■ What is being asked ■
Among the entries below, find the lines with the word "encapsulation" and copy them.

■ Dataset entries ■
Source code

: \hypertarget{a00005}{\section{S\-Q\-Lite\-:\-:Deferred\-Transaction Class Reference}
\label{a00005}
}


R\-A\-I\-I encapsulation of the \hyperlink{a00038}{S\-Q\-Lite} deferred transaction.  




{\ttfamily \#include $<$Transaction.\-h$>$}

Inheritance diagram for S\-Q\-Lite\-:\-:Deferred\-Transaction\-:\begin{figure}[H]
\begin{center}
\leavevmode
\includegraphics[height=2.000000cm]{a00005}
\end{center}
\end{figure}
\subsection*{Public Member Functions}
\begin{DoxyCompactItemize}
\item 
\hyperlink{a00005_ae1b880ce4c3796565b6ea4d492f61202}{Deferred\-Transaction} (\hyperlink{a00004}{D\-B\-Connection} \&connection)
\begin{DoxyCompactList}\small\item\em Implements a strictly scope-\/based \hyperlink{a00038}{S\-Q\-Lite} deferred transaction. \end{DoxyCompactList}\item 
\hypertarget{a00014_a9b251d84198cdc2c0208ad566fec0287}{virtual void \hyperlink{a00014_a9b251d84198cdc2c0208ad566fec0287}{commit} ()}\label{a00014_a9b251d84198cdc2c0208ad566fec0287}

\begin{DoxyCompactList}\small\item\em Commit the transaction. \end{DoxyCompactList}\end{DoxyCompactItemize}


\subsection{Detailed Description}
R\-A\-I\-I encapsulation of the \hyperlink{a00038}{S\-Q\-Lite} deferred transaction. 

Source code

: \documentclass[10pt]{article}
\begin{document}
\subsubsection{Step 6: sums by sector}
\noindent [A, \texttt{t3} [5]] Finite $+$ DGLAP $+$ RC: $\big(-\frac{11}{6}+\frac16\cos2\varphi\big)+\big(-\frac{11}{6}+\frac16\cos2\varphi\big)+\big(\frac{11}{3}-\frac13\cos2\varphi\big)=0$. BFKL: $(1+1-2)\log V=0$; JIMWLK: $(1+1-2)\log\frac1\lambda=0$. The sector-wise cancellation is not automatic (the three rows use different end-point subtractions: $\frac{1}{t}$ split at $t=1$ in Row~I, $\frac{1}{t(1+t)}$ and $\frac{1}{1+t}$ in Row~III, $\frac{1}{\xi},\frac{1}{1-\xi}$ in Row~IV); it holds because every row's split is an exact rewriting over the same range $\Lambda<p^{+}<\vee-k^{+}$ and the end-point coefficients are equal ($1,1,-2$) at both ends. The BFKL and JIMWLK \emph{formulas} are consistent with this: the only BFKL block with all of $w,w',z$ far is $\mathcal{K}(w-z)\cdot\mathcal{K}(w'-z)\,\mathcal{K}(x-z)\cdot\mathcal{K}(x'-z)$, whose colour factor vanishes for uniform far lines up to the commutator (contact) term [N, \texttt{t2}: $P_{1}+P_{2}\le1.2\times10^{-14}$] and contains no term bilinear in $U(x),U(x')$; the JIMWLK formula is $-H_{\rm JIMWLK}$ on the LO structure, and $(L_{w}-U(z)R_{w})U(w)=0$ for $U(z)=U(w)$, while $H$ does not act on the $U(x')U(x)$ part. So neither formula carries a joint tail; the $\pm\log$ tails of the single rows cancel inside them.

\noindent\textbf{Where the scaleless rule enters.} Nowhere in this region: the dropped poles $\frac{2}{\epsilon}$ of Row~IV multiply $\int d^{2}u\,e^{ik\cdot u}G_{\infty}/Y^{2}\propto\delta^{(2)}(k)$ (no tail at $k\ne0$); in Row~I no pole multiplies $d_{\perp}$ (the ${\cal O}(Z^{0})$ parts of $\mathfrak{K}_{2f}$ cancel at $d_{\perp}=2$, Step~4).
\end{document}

■ Result for this task ■
R\-A\-I\-I encapsulation of the \hyperlink{a00038}{S\-Q\-Lite} deferred transaction.  
R\-A\-I\-I encapsulation of the \hyperlink{a00038}{S\-Q\-Lite} deferred transaction. 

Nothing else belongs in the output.